Plain-text document sources:
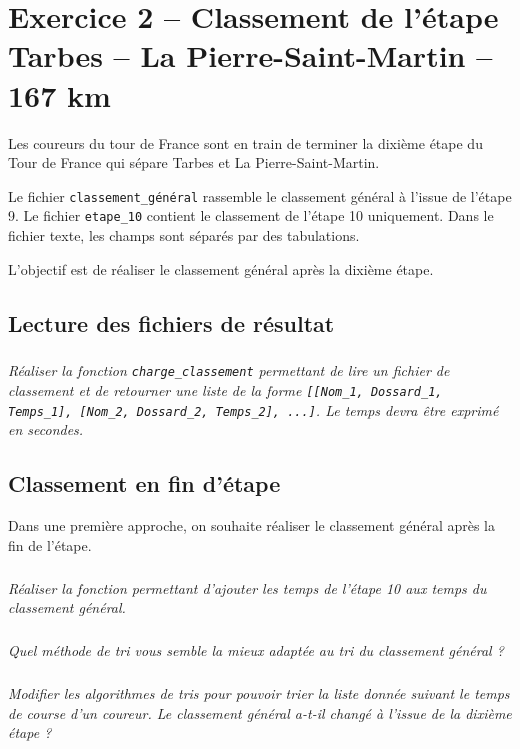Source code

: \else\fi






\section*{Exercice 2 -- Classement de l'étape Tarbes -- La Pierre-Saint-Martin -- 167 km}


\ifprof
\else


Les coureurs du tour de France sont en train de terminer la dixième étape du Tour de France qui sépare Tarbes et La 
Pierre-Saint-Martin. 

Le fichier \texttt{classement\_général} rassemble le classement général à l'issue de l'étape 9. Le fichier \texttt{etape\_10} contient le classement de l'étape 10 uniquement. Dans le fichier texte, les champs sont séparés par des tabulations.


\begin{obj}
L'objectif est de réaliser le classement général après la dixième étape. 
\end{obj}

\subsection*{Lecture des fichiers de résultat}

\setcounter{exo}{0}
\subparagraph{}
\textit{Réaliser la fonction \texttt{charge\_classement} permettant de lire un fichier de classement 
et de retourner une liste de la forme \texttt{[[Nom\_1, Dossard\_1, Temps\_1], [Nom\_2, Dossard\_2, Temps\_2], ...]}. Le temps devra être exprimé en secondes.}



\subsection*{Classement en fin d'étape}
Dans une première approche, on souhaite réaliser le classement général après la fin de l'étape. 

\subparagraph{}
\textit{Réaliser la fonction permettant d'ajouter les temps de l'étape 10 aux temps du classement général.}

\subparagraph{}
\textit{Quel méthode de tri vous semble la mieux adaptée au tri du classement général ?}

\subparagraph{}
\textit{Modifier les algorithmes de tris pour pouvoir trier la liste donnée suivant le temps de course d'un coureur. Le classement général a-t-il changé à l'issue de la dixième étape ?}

- _WORK REQUEST_: Filter the entries and copy out every line with the word "Pierre".

- _TASK RESULT_:
\section*{Exercice 2 -- Classement de l'étape Tarbes -- La Pierre-Saint-Martin -- 167 km}
Pierre-Saint-Martin. 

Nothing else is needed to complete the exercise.